I hope that in 2015 people become more supportive. It amazes me that when people see their friends accomplishing a goal there is not an outpouring of support.
How can someone be your best friend or your ace boon coon and you do not support their initiatives? It makes absolutely no sense.
Things are changing in society. People want to turn up for everything. However, why are we not “turning up” when our friends do something positive in the world. And what I mean by turn up I do not mean going to the club and popping bottles. What I mean is supporting them the way you would want someone to support you. Everyone wants to be celebrated but it is amazing how it is hard to do it for others.

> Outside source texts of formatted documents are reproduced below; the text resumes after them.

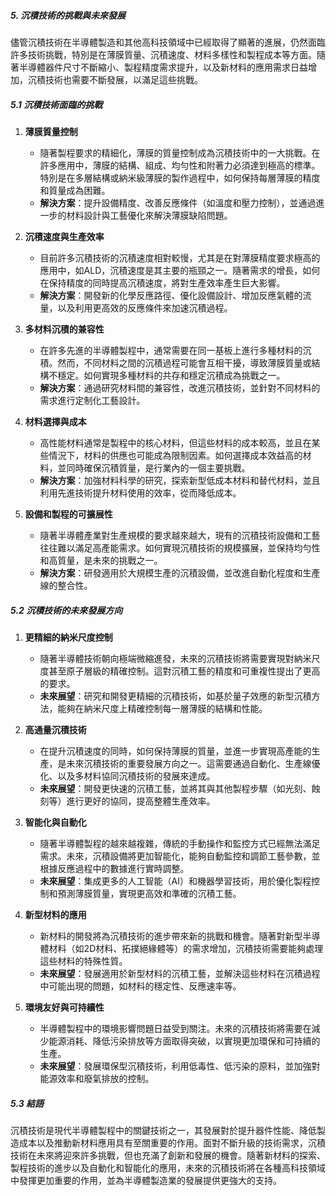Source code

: ##### 5. 沉積技術的挑戰與未來發展

儘管沉積技術在半導體製造和其他高科技領域中已經取得了顯著的進展，仍然面臨許多技術挑戰，特別是在薄膜質量、沉積速度、材料多樣性和製程成本等方面。隨著半導體器件尺寸不斷縮小、製程精度需求提升，以及新材料的應用需求日益增加，沉積技術也需要不斷發展，以滿足這些挑戰。

##### 5.1 沉積技術面臨的挑戰

1. **薄膜質量控制**
   - 隨著製程要求的精細化，薄膜的質量控制成為沉積技術中的一大挑戰。在許多應用中，薄膜的結構、組成、均勻性和附著力必須達到極高的標準。特別是在多層結構或納米級薄膜的製作過程中，如何保持每層薄膜的精度和質量成為困難。
   - **解決方案**：提升設備精度、改善反應條件（如溫度和壓力控制），並通過進一步的材料設計與工藝優化來解決薄膜缺陷問題。

2. **沉積速度與生產效率**
   - 目前許多沉積技術的沉積速度相對較慢，尤其是在對薄膜精度要求極高的應用中，如ALD，沉積速度是其主要的瓶頸之一。隨著需求的增長，如何在保持精度的同時提高沉積速度，將對生產效率產生巨大影響。
   - **解決方案**：開發新的化學反應路徑、優化設備設計、增加反應氣體的流量，以及利用更高效的反應條件來加速沉積過程。

3. **多材料沉積的兼容性**
   - 在許多先進的半導體製程中，通常需要在同一基板上進行多種材料的沉積。然而，不同材料之間的沉積過程可能會互相干擾，導致薄膜質量或結構不穩定。如何實現多種材料的共存和穩定沉積成為挑戰之一。
   - **解決方案**：通過研究材料間的兼容性，改進沉積技術，並針對不同材料的需求進行定制化工藝設計。

4. **材料選擇與成本**
   - 高性能材料通常是製程中的核心材料，但這些材料的成本較高，並且在某些情況下，材料的供應也可能成為限制因素。如何選擇成本效益高的材料，並同時確保沉積質量，是行業內的一個主要挑戰。
   - **解決方案**：加強材料科學的研究，探索新型低成本材料和替代材料，並且利用先進技術提升材料使用的效率，從而降低成本。

5. **設備和製程的可擴展性**
   - 隨著半導體產業對生產規模的要求越來越大，現有的沉積技術設備和工藝往往難以滿足高產能需求。如何實現沉積技術的規模擴展，並保持均勻性和高質量，是未來的挑戰之一。
   - **解決方案**：研發適用於大規模生產的沉積設備，並改進自動化程度和生產線的整合性。

##### 5.2 沉積技術的未來發展方向

1. **更精細的納米尺度控制**
   - 隨著半導體技術朝向極端微縮進發，未來的沉積技術將需要實現對納米尺度甚至原子層級的精確控制。這對沉積工藝的精度和可重複性提出了更高的要求。
   - **未來展望**：研究和開發更精細的沉積技術，如基於量子效應的新型沉積方法，能夠在納米尺度上精確控制每一層薄膜的結構和性能。

2. **高通量沉積技術**
   - 在提升沉積速度的同時，如何保持薄膜的質量，並進一步實現高產能的生產，是未來沉積技術的重要發展方向之一。這需要通過自動化、生產線優化、以及多材料協同沉積技術的發展來達成。
   - **未來展望**：開發更快速的沉積工藝，並將其與其他製程步驟（如光刻、蝕刻等）進行更好的協同，提高整體生產效率。

3. **智能化與自動化**
   - 隨著半導體製程的越來越複雜，傳統的手動操作和監控方式已經無法滿足需求。未來，沉積設備將更加智能化，能夠自動監控和調節工藝參數，並根據反應過程中的數據進行實時調整。
   - **未來展望**：集成更多的人工智能（AI）和機器學習技術，用於優化製程控制和預測薄膜質量，實現更高效和準確的沉積工藝。

4. **新型材料的應用**
   - 新材料的開發將為沉積技術的進步帶來新的挑戰和機會。隨著對新型半導體材料（如2D材料、拓撲絕緣體等）的需求增加，沉積技術需要能夠處理這些材料的特殊性質。
   - **未來展望**：發展適用於新型材料的沉積工藝，並解決這些材料在沉積過程中可能出現的問題，如材料的穩定性、反應速率等。

5. **環境友好與可持續性**
   - 半導體製程中的環境影響問題日益受到關注。未來的沉積技術將需要在減少能源消耗、降低污染排放等方面取得突破，以實現更加環保和可持續的生產。
   - **未來展望**：發展環保型沉積技術，利用低毒性、低污染的原料，並加強對能源效率和廢氣排放的控制。

##### 5.3 結語

沉積技術是現代半導體製程中的關鍵技術之一，其發展對於提升器件性能、降低製造成本以及推動新材料應用具有至關重要的作用。面對不斷升級的技術需求，沉積技術在未來將迎來許多挑戰，但也充滿了創新和發展的機會。隨著新材料的探索、製程技術的進步以及自動化和智能化的應用，未來的沉積技術將在各種高科技領域中發揮更加重要的作用，並為半導體製造業的發展提供更強大的支持。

I have found a consistent concern among my clients. That is that they do not have people supporting them. They have plenty of friends but few people to share their dreams with. As a result, there are many dreams that die. These dreams do not come to life. When they share their dreams with their friends they are sometimes met with “laughter, doubt, or negative energy”.
This is a problem. Who is your support team ? Do you have more people you can gossip with then share your goals ? Do you have more people you can party with then plan your future with ? Do you have more people to attend your birthday party then your community service event ?
Before you go a day further I encourage you to figure out who is your support team. People cannot live their life in isolation. Do not become a “bubble girl” or “bubble boy”. You cannot be a boss lady in a bubble. I would have never accomplished half of the things I did if it was not for my support team. My supporters have been present for the lows, highs, and everything in between. Everyone deserves a solid support team.
It goes both ways. You have to be a cheerleader too. Support your friends come what may. I know it sounds crazy and time consuming. However, it will always mean the world to the people in your life. It does not matter if you are interested in that topic or not still support. Even simply showing up to the game, speaking engagement, or a service event matters to the people in your circle.
Do not be the person who shows up the last quarter of the game. In other words, be there from the beginning to support your friends. Do not show up after you see them starting to succeed and defy all odds. By that point it might already be too late. Someone else has already filled that void of being supportive.